→ **GOAL OF THE EXERCISE**: Copy out each line of the data below in which "subsubsection" appears.

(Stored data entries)

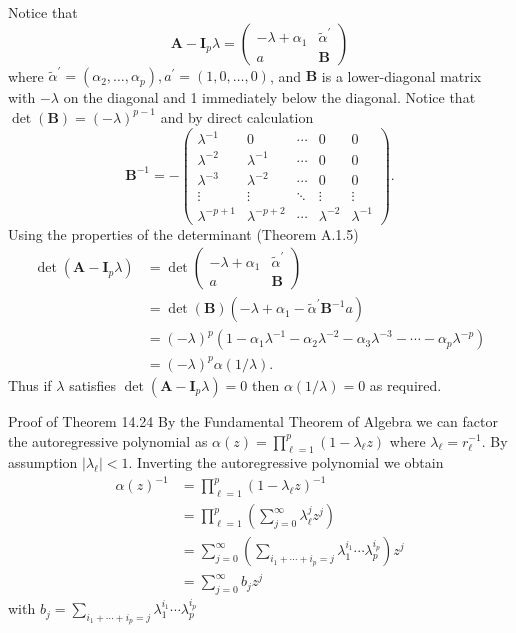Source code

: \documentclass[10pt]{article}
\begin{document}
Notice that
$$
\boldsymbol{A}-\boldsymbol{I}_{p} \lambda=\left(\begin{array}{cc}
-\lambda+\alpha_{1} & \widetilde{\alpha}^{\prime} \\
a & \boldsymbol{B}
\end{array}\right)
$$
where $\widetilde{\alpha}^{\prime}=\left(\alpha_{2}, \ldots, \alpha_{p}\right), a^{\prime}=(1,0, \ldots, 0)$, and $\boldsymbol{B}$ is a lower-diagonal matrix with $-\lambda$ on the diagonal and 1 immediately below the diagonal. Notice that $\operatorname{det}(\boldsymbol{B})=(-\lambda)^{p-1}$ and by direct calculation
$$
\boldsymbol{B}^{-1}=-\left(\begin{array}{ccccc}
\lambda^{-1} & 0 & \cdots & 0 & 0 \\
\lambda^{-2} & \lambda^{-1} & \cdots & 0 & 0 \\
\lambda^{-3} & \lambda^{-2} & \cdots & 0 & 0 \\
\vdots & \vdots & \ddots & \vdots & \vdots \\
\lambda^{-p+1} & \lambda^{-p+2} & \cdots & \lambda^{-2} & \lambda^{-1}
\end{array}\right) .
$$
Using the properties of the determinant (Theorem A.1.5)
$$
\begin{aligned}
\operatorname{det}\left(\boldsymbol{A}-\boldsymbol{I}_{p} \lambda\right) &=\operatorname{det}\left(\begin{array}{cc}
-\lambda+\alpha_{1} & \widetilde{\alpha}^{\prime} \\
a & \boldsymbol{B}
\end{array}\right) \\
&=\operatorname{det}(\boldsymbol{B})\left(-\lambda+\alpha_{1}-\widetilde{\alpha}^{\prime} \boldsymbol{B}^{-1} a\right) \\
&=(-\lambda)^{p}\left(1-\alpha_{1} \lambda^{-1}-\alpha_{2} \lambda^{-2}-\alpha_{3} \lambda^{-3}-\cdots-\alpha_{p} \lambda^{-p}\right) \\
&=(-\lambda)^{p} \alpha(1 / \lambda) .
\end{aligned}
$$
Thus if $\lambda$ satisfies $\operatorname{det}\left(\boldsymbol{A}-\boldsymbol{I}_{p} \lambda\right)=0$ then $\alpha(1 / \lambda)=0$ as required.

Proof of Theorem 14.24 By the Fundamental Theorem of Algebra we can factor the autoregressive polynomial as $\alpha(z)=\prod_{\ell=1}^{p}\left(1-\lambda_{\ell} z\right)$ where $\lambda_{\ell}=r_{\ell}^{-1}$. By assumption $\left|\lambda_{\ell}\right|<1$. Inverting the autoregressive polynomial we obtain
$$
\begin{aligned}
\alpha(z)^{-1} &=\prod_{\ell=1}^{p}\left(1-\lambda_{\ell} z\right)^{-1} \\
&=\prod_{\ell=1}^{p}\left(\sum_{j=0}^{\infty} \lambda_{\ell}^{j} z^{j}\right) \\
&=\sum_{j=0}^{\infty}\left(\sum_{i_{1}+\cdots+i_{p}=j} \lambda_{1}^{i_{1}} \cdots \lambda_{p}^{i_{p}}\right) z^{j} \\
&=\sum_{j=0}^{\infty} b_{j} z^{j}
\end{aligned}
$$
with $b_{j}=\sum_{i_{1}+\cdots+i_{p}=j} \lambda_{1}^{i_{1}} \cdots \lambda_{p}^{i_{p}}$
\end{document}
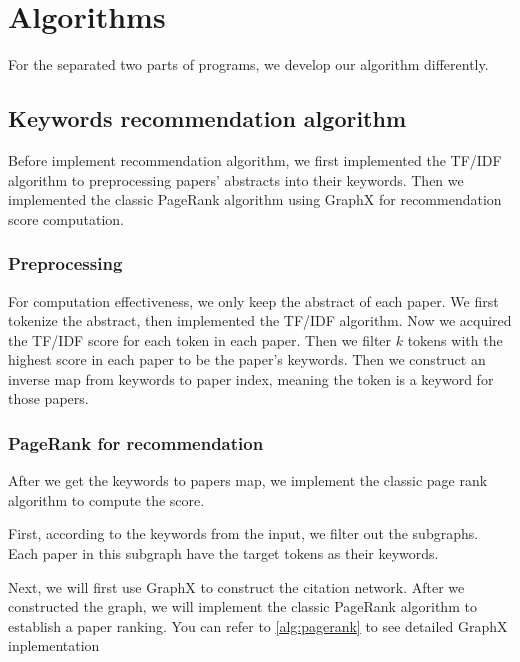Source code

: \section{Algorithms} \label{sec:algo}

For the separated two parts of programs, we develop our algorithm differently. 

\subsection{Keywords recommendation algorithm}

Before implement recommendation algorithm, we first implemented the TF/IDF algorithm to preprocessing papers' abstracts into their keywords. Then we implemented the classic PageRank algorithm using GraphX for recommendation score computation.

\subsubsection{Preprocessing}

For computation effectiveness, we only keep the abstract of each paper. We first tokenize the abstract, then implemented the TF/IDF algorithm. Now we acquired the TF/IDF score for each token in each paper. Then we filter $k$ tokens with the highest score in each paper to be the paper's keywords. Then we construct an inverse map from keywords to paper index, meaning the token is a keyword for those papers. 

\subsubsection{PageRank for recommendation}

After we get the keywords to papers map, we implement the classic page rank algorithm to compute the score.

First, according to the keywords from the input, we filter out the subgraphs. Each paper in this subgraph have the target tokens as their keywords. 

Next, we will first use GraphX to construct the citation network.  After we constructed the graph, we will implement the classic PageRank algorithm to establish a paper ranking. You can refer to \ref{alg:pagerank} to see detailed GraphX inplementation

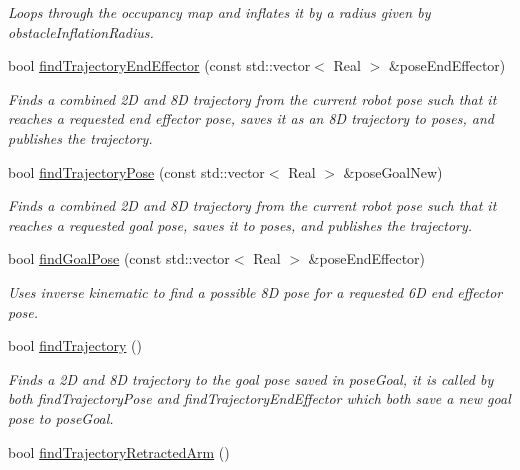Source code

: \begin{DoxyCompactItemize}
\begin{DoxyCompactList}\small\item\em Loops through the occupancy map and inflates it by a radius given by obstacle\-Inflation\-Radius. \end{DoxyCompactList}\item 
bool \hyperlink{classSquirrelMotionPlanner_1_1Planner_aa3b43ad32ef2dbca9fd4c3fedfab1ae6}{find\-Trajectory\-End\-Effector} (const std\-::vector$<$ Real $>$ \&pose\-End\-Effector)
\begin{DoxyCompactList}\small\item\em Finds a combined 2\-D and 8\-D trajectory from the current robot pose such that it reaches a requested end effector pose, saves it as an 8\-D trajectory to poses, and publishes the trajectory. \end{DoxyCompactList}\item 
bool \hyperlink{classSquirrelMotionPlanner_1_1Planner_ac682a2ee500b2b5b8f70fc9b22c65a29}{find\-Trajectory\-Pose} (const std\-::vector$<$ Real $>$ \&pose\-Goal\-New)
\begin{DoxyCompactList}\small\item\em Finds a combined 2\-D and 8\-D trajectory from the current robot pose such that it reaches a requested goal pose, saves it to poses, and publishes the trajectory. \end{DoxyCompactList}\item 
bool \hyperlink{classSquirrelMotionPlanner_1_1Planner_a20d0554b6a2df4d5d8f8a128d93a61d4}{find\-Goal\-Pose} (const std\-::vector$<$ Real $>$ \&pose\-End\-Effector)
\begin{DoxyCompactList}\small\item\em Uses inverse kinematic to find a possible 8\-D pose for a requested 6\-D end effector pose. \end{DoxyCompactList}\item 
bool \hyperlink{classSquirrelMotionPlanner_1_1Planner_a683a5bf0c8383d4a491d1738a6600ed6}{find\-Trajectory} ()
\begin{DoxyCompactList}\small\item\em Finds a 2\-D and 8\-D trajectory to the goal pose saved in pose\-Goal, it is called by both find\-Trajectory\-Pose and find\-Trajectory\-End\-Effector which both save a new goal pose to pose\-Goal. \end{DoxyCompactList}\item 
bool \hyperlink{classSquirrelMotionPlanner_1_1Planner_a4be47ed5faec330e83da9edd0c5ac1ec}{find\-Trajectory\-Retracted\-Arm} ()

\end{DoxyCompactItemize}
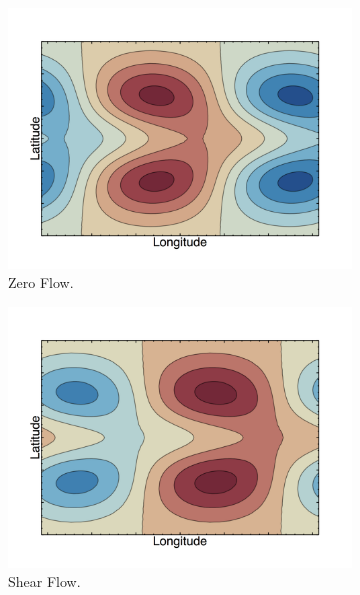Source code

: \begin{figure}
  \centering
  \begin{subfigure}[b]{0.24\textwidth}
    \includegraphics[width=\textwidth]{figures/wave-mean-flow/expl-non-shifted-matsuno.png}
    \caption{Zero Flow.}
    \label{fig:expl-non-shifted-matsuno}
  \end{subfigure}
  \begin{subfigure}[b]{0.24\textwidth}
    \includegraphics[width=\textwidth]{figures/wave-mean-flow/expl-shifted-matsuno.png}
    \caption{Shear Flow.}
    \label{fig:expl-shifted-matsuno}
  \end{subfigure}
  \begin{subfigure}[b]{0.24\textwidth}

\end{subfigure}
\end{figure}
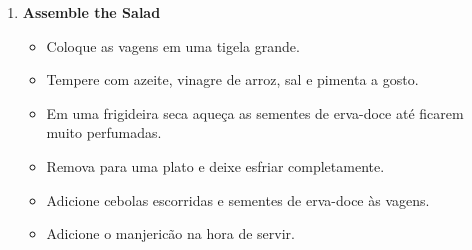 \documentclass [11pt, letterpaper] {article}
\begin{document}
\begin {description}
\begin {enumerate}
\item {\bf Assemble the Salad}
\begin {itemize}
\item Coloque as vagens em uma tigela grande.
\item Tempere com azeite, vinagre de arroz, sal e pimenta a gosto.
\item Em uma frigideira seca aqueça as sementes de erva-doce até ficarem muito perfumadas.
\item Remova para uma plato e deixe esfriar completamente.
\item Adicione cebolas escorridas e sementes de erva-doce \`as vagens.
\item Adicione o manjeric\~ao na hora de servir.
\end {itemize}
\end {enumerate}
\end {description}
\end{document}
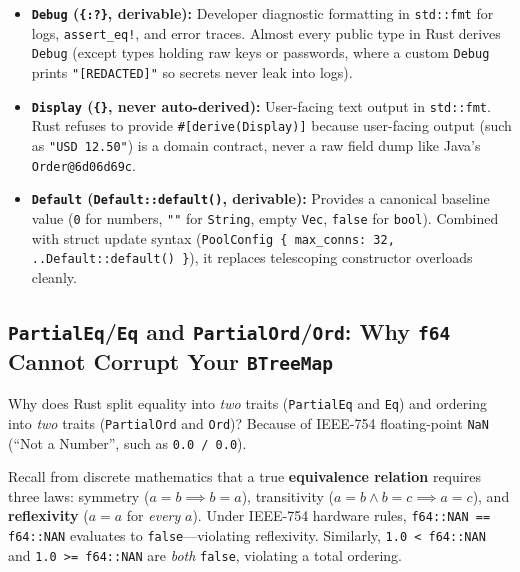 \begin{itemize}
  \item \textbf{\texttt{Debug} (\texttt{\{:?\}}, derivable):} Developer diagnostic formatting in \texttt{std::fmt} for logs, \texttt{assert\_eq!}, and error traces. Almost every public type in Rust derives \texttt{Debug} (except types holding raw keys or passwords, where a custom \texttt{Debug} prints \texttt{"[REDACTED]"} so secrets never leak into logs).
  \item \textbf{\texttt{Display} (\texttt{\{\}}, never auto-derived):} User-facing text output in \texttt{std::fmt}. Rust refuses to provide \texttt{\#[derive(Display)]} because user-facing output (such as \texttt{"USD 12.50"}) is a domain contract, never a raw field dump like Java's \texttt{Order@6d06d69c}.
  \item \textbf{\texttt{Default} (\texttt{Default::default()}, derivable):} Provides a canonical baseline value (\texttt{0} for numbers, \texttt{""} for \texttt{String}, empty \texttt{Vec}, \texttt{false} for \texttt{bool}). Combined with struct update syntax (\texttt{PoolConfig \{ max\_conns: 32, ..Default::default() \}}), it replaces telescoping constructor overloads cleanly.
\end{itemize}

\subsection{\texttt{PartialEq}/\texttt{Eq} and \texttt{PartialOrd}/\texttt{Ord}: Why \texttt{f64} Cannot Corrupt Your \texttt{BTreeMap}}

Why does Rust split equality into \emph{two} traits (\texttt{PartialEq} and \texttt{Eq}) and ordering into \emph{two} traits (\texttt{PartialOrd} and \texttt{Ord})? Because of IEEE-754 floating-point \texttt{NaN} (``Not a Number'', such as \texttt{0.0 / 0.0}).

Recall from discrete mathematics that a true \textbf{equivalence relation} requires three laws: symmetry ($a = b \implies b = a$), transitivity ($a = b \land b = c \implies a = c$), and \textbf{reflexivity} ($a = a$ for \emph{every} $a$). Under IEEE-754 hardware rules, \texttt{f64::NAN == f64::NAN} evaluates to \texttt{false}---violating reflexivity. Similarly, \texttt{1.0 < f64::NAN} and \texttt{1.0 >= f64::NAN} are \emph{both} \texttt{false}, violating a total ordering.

→ **ANSWER SECTION**:
\subsubsection{Preprocessing}
\subsubsection{PageRank for recommendation}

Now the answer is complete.